▶ _Task item_
Extract the final stretch of the data: the line that contains "дꙋхо́въ врежде́нїѧ прᲂго́ните ." and every line after it, unaltered, and no other lines.

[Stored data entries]
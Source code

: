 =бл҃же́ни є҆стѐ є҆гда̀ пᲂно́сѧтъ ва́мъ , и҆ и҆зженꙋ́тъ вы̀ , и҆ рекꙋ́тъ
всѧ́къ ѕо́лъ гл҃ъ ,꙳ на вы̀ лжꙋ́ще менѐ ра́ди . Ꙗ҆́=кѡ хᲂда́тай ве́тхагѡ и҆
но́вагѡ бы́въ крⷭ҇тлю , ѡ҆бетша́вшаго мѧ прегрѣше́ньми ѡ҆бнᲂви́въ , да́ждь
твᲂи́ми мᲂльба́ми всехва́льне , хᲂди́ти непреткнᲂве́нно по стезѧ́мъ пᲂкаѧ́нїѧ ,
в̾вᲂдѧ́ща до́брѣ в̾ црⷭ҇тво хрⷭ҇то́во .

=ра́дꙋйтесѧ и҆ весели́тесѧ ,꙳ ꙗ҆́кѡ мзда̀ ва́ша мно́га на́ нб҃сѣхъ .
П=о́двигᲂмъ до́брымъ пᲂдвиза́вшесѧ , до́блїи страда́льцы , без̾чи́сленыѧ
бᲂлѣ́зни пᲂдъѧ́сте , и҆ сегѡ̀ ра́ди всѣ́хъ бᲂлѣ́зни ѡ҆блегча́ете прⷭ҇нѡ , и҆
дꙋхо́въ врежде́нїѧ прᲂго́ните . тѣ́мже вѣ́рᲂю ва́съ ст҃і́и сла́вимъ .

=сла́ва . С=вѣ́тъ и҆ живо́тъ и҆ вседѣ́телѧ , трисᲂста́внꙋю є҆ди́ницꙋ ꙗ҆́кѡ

▶ _Task answer_
дꙋхо́въ врежде́нїѧ прᲂго́ните . тѣ́мже вѣ́рᲂю ва́съ ст҃і́и сла́вимъ .

=сла́ва . С=вѣ́тъ и҆ живо́тъ и҆ вседѣ́телѧ , трисᲂста́внꙋю є҆ди́ницꙋ ꙗ҆́кѡ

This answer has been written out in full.